Reumatismo extra-articolare

I Reumatismi extra-articolari o dei “tessuti molli” sono un gruppo di patologie dolorose che nella loro forma localizzata colpiscono tendini, strutture connettivali, fasce, legamenti, capsule e per questo motivo si suddividono in tendiniti, borsiti, fasciti, periartriti, entesiti e sindromi dolorose miofasciali. La forma più comune e generalizzata di reumatismo extra-articolare è invece la fibromialgia.

La causa della forma localizzata di reumatismo extra-articolare è di tipo meccanico-degenerativo, ovvero legata ai sovraccarichi. Borsiti e tendiniti possono essere correlate anche a malattie infiammatorie quali la spondilite anchilosante, l’artrite reumatoide e l’artrite psoriasica. La causa della fibromialgia non è ben conosciuta: non si tratta di una patologia di natura infiammatoria bensì piuttosto di un’accentuazione della percezione del dolore, favorita da condizioni come traumi, stress, sforzi e umidità.

I sintomi sono dati principalmente dal dolore durante il movimento.
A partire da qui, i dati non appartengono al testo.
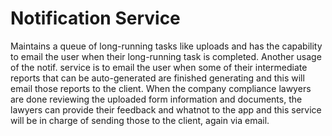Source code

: # Notification Service

Maintains a queue of long-running tasks like uploads and has the capability to email the user
when their long-running task is completed. Another usage of the notif. service is to email the
user when some of their intermediate reports that can be auto-generated are finished generating and
this will email those reports to the client. When the company compliance lawyers are done reviewing the
uploaded form information and documents, the lawyers can provide their feedback and whatnot to the app and
this service will be in charge of sending those to the client, again via email.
Tale dolore può essere grave, persistente e invalidante. Possono verificarsi anche gonfiori, rigidità e sensazioni di calore in corrispondenza della parte coinvolta, ma anche stanchezza, disturbi del sonno, colon irritabile, ansia e stipsi come nel caso della fibromialgia. I sintomi dei reumatismi possono essere cronici oppure manifestarsi solo periodicamente.
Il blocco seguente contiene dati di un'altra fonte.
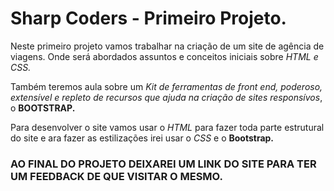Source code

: # Sharp Coders - Primeiro Projeto. 

Neste primeiro projeto vamos trabalhar na criação de um site de agência de viagens. Onde será abordados assuntos e conceitos iniciais sobre *HTML e CSS.* 

Também teremos aula sobre um *Kit de ferramentas de front end, poderoso, extensível e repleto de recursos que ajuda na criação de sites responsívos*, o **BOOTSTRAP.**

Para desenvolver o site vamos usar o *HTML* para fazer toda parte estrutural do site e ara fazer as estilizações irei usar o *CSS* e o **Bootstrap.**

### AO FINAL DO PROJETO DEIXAREI UM LINK DO SITE PARA TER UM FEEDBACK DE QUE VISITAR O MESMO. 
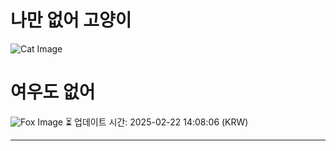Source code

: 
# 나만 없어 고양이

![Cat Image](https://cdn2.thecatapi.com/images/dlg.jpg)

# 여우도 없어
![Fox Image](https://randomfox.ca/images/38.jpg)
⏳ 업데이트 시간: 2025-02-22 14:08:06 (KRW)

---
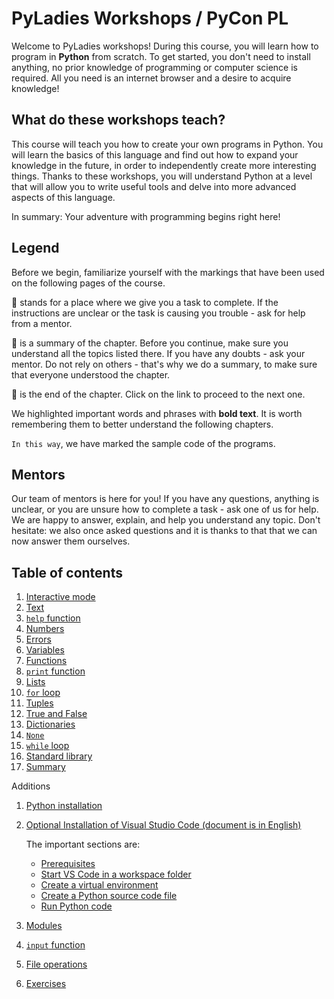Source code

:# PyLadies Workshops / PyCon PL

Welcome to PyLadies workshops! During this course, you will learn how to program in **Python** from scratch. To get started, you don't need to install anything, no prior knowledge of programming or computer science is required. All you need is an internet browser and a desire to acquire knowledge!

## What do these workshops teach?

This course will teach you how to create your own programs in Python. You will learn the basics of this language and find out how to expand your knowledge in the future, in order to independently create more interesting things. Thanks to these workshops, you will understand Python at a level that will allow you to write useful tools and delve into more advanced aspects of this language.

In summary: Your adventure with programming begins right here!

## Legend

Before we begin, familiarize yourself with the markings that have been used on the following pages of the course.

:snake: stands for a place where we give you a task to complete. If the instructions are unclear or the task is causing you trouble - ask for help from a mentor.

:pushpin: is a summary of the chapter. Before you continue, make sure you understand all the topics listed there. If you have any doubts - ask your mentor. Do not rely on others - that's why we do a summary, to make sure that everyone understood the chapter.

:checkered_flag: is the end of the chapter. Click on the link to proceed to the next one.

We highlighted important words and phrases with **bold text**. It is worth remembering them to better understand the following chapters.

`In this way`, we have marked the sample code of the programs.


## Mentors

Our team of mentors is here for you! If you have any questions, anything is unclear, or you are unsure how to complete a task - ask one of us for help. We are happy to answer, explain, and help you understand any topic. Don't hesitate: we also once asked questions and it is thanks to that that we can now answer them ourselves.

## Table of contents

1. [Interactive mode](./01_interactive_mode.md)
2. [Text](./02_text.md)
3. [`help` function](./03_help.md)
4. [Numbers](./04_numbers.md)
5. [Errors](./05_errors.md)
6. [Variables](./06_variables.md)
7. [Functions](./07_functions.md)
8. [`print` function](./08_print_function.md)
9. [Lists](./09_lists.md)
10. [`for` loop](./10_for_loop.md)
11. [Tuples](./11_tuples.md)
12. [True and False](./12_true_and_false.md)
13. [Dictionaries](./13_dictionaries.md)
14. [`None`](./14_none.md)
15. [`while` loop](./15_while_loop.md)
16. [Standard library](./16_standard_library.md)
17. [Summary](./17_summary.md)

Additions

1. [Python installation](./d01_python_installation.md)
2. [Optional Installation of Visual Studio Code (document is in English)](./d01_instalacja_pythona.md)

   The important sections are:
   - [Prerequisites](https://code.visualstudio.com/docs/python/python-tutorial#_prerequisites)
   - [Start VS Code in a workspace folder](https://code.visualstudio.com/docs/python/python-tutorial#_start-vs-code-in-a-workspace-folder)
   - [Create a virtual environment](https://code.visualstudio.com/docs/python/python-tutorial#_create-a-virtual-environment)
   - [Create a Python source code file](https://code.visualstudio.com/docs/python/python-tutorial#_create-a-python-source-code-file)
   - [Run Python code](https://code.visualstudio.com/docs/python/python-tutorial#_run-python-code)

3. [Modules](./d02_modules.md)
4. [`input` function](./d03_input.md)
5. [File operations](./d04_files.md)
6. [Exercises](./d05_exercises.md)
La diagnosi è basata per lo più su un esame obiettivo della sintomatologia e della localizzazione del dolore. A volte possono essere utili esami di tipo strumentale come l’ecografia, la risonanza magnetica (RM) o accertamenti  radiografici. Per alcuni reumatismi come la borsite risulta utile anche l’analisi del liquido della borsa che viene prelevato con un ago e analizzato in cerca di un’infiammazione o un’infezione.
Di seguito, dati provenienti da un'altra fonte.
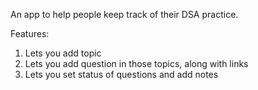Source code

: An app to help people keep track of their DSA practice.

Features:
1. Lets you add topic
2. Lets you add question in those topics, along with links
3. Lets you set status of questions and add notes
Il trattamento dei reumatismi extra-articolari prevede riposo, immobilizzazione temporanea della zona interessata e uso di farmaci antinfiammatori non steroidei (FANS) per ridurre infiammazione e dolore. Utili anche l’applicazione di ghiaccio o calore (nel caso della fibromialgia) e la somministrazione di corticosteroidi che possono dare sollievo. La fisioterapia può aiutare a ripristinare la mobilità della zona e a rinforzare la muscolatura indebolita. Anche i trattamenti balneo-termali possono dare giovamento. Nella fibromialgia sono essenziali il miglioramento del sonno e la riduzione dello stress.